Il giusto equilibrio tra ecologia moderna e umanesimo storico

Dagli scritti dell’autore sembra emergere il giusto equilibrio tra resilienza e resistenza, tra l’ecologia moderna e l’“umanesimo storico” del pensatore sardo, rivelando come la sua “filosofia della prassi” continui a essere fonte di ispirazione per le politiche verdi, in particolare nei processi di secolarizzazione dei nuovi costrutti sociali – come l’ambientalismo – centrali per le nuove generazioni, a tal punto da divenire tratto distintivo del gap intergenerazionale.

Nel Neo-Gramscismo, la dialettica pedagogica dell’autore eleva la critica del plusvalore oltre l’uomo e la società, per estenderla all’ecosistema nel quale essi si sviluppano, concentrandosi sul legame tra lotte ambientali e socio-economiche. Tale idea emerge per esempio tra le Lettere dal Carcere, nella novella del “Topo e la Montagna”: per recuperare del latte sottratto a una bambina affamata, un piccolo roditore arriva a concepire “un vero e proprio piano di lavoro, organico e adatto a un paese rovinato dal disboscamento.” L’aggettivo “organico” non è casuale, è utilizzato per definire l’intellettuale gramsciano impegnato a costruire “una nuova cultura per un nuovo mondo”, una figura capace di riunire: homo faber e homo sapiens, prassi e teoria, città e campagna, élite e popolo, nord e sud, all’interno di un processo “pedagogico-culturale” volto a superare le subalternità.

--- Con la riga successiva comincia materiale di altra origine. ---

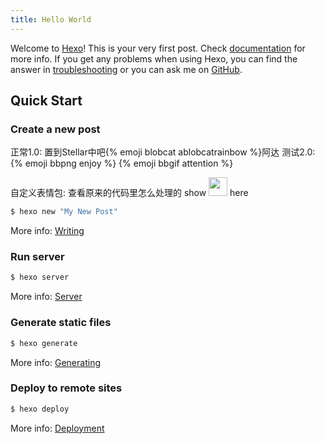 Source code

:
 ```yaml
---
title: Hello World
---
```

Welcome to [Hexo](https://hexo.io/)! This is your very first post. Check [documentation](https://hexo.io/docs/) for more info. If you get any problems when using Hexo, you can find the answer in [troubleshooting](https://hexo.io/docs/troubleshooting.html) or you can ask me on [GitHub](https://github.com/hexojs/hexo/issues).

## Quick Start

### Create a new post
正常1.0:
置到Stellar中吧{% emoji blobcat ablobcatrainbow %}阿达
测试2.0:
{% emoji bbpng enjoy %}
{% emoji bbgif attention %}   

自定义表情包:
查看原来的代码里怎么处理的
show <img src="https://cdn.discordapp.com/emojis/422189446612385792.gif?size=128" width=30px/> here

 
``` bash
$ hexo new "My New Post"
```

More info: [Writing](https://hexo.io/docs/writing.html)

### Run server

``` bash
$ hexo server
```

More info: [Server](https://hexo.io/docs/server.html)

### Generate static files

``` bash
$ hexo generate
```

More info: [Generating](https://hexo.io/docs/generating.html)

### Deploy to remote sites

``` bash
$ hexo deploy
```

More info: [Deployment](https://hexo.io/docs/one-command-deployment.html)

L’iniziativa “130 Gramsci”

Si tratta di tematiche che rientrano a pieno nel sempre più dibattuto tema del “nuovo socialismo” in opposizione alla crescita delle diseguaglianze, alle degenerazioni sovran-populiste e alle bufale anti-scientifiche (alt-right, QAnon). In quest’ottica ritorna fondamentale il ruolo degli “intellettuali organici” e del loro “giornalismo integrale”, come approccio informativo, scientifico e formativo, radicato nei territori. Un modello funzionale al progresso democratico e alla maturazione di una coscienza critica e civica su scala glocale. Obiettivo in cui si inserisce l’iniziativa “130 Gramsci” (di cui questo articolo è parte), promossa insieme alla Fondazione Casa Gramsci, La Nuova Ecologia e una rete di partner per dare linfa alla riflessione nazionale sulle sfide democratiche, geopolitiche, economiche e culturali che l’era post-covid ci sta ponendo di fronte.